#### Problem requirements:
Pull out every line with the word "paragraph" from the entries below.

Records from a data collection:
----------------------------------------

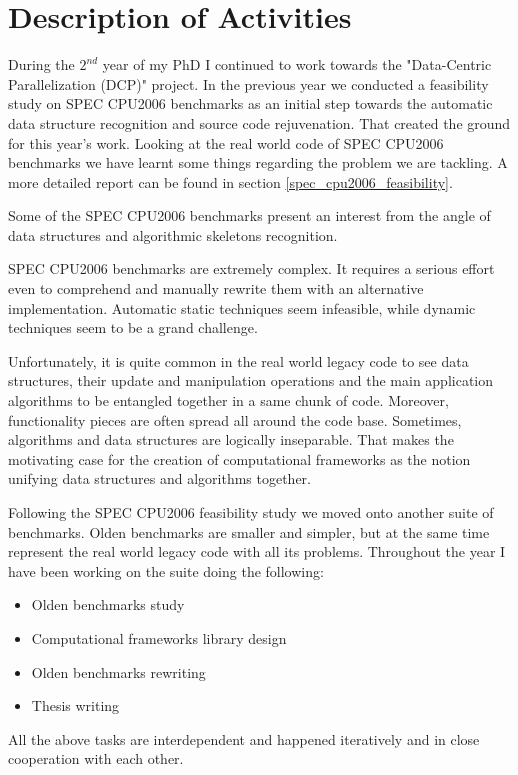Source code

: \documentclass[10pt,a4paper]{report}
\begin{document}
\section{Description of Activities}
\label{active_description}
\quad During the $2^{nd}$ year of my PhD I continued to work towards the "Data-Centric Parallelization (DCP)" project. In the previous year we conducted a feasibility study on SPEC CPU2006 benchmarks as an initial step towards the automatic data structure recognition and source code rejuvenation. That created the ground for this year's work. Looking at the real world code of SPEC CPU2006 benchmarks we have learnt some things regarding the problem we are tackling. A more detailed report can be found in section \ref{spec_cpu2006_feasibility}.
\begin{description}[style=nextline]
\item [Research interest] Some of the SPEC CPU2006 benchmarks present an interest from the angle of data structures and algorithmic skeletons recognition.\hfill
\item [Real world legacy code complexity] SPEC CPU2006 benchmarks are extremely complex. It requires a serious effort even to comprehend and manually rewrite them with an alternative implementation. Automatic static techniques seem infeasible, while dynamic techniques seem to be a grand challenge.\hfill
\item [Close relationship between algorithms and data structures] Unfortunately, it is quite common in the real world legacy code to see data structures, their update and manipulation operations and the main application algorithms to be entangled together in a same chunk of code. Moreover, functionality pieces are often spread all around the code base. Sometimes, algorithms and data structures are logically inseparable. That makes the motivating case for the creation of computational frameworks as the notion unifying data structures and algorithms together.\hfill
\end{description}
\quad Following the SPEC CPU2006 feasibility study we moved onto another suite of benchmarks. Olden benchmarks are smaller and simpler, but at the same time represent the real world legacy code with all its problems. Throughout the year I have been working on the suite doing the following: 
\begin{itemize}
\renewcommand\labelitemi{$\bullet$}
\item Olden benchmarks study
\item Computational frameworks library design
\item Olden benchmarks rewriting
\item Thesis writing
\end{itemize}
\quad All the above tasks are interdependent and happened iteratively and in close cooperation with each other.
\end{document}
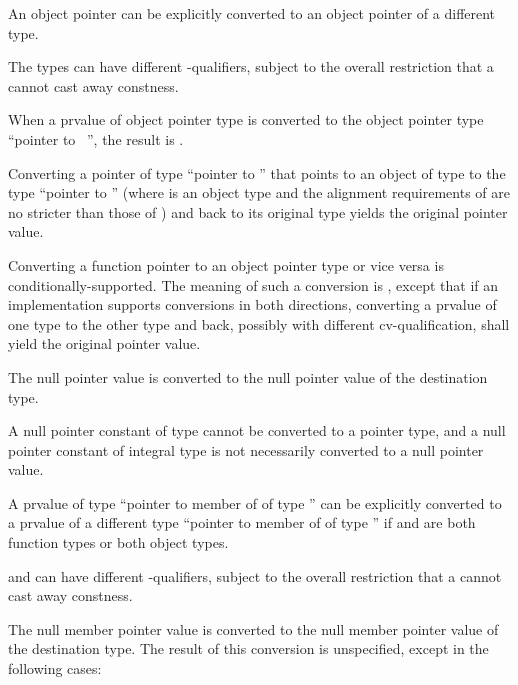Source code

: \pnum
An object pointer
can be explicitly converted to an object pointer of a different type.
\begin{footnote}
The
types can have different \cv-qualifiers, subject to
the overall
restriction that a  cannot cast away constness.
\end{footnote}
When a prvalue  of object pointer type is converted to
the object pointer type ``pointer to \cv{}~'', the result is .
\begin{note}
Converting a pointer of type ``pointer to ''
that points to an object of type 
to the type ``pointer to ''
(where  is an object type
and the alignment requirements of 
are no stricter than those of )
and back to its original type yields the original pointer value.
\end{note}

\pnum
Converting a function pointer to an object pointer
type or vice versa is
conditionally-supported. The meaning of such a conversion is
,
except that if an implementation
supports conversions in both directions, converting a prvalue of one type to the other
type and back, possibly with different cv-qualification, shall yield the original
pointer value.

\pnum
The null pointer value is converted to the null pointer value
of the destination type.
\begin{note}
A null pointer constant of type  cannot be converted to a
pointer type, and a null pointer constant of integral type is not necessarily
converted to a null pointer value.
\end{note}

\pnum
{}%
%
A prvalue of type ``pointer to member of  of type ''
can be explicitly converted to a prvalue of a different type ``pointer to member of
 of type '' if  and  are both
function types or both object types.
\begin{footnote}
 and  can have
different \cv-qualifiers, subject to
the overall restriction that a  cannot cast away
constness.
\end{footnote}
The null member pointer value is converted to the
null member pointer value of the destination type. The result of this
conversion is unspecified, except in the following cases:

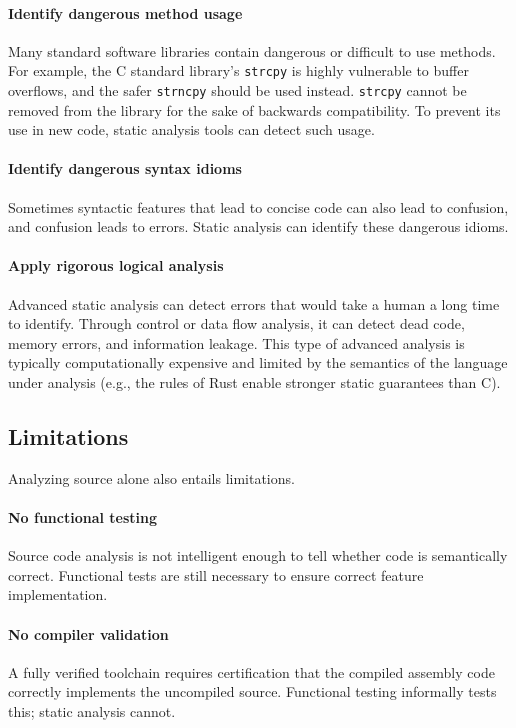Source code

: \documentclass[journal]{IEEEtran}
\def\tt#1{\mbox{\texttt{#1}}}
\begin{document}
\paragraph{Identify dangerous method usage} Many standard software libraries contain dangerous or
difficult to use methods. For example, the C standard library's \tt{strcpy} is highly vulnerable to
buffer overflows, and the safer \tt{strncpy} should be used instead. \tt{strcpy} cannot be removed
from the library for the sake of backwards compatibility. To prevent its use in new code, static
analysis tools can detect such usage.

\paragraph{Identify dangerous syntax idioms} Sometimes syntactic features that lead to concise code
can also lead to confusion, and confusion leads to errors. Static analysis can identify these
dangerous idioms.

\paragraph{Apply rigorous logical analysis} Advanced static analysis can detect errors that would
take a human a long time to identify. Through control or data flow analysis, it can detect dead
code, memory errors, and information leakage. This type of advanced analysis is typically
computationally expensive and limited by the semantics of the language under analysis (e.g., the
rules of Rust enable stronger static guarantees than C).

\subsection{Limitations}

Analyzing source alone also entails limitations.

\paragraph{No functional testing} Source code analysis is not intelligent enough to tell whether
code is semantically correct. Functional tests are still necessary to ensure correct feature
implementation.

\paragraph{No compiler validation} A fully verified toolchain requires certification that the
compiled assembly code correctly implements the uncompiled source. Functional testing informally
tests this; static analysis cannot.
\end{document}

----------------------------------------

#### Task output:
\paragraph{Identify dangerous method usage} Many standard software libraries contain dangerous or
\paragraph{Identify dangerous syntax idioms} Sometimes syntactic features that lead to concise code
\paragraph{Apply rigorous logical analysis} Advanced static analysis can detect errors that would
\paragraph{No functional testing} Source code analysis is not intelligent enough to tell whether
\paragraph{No compiler validation} A fully verified toolchain requires certification that the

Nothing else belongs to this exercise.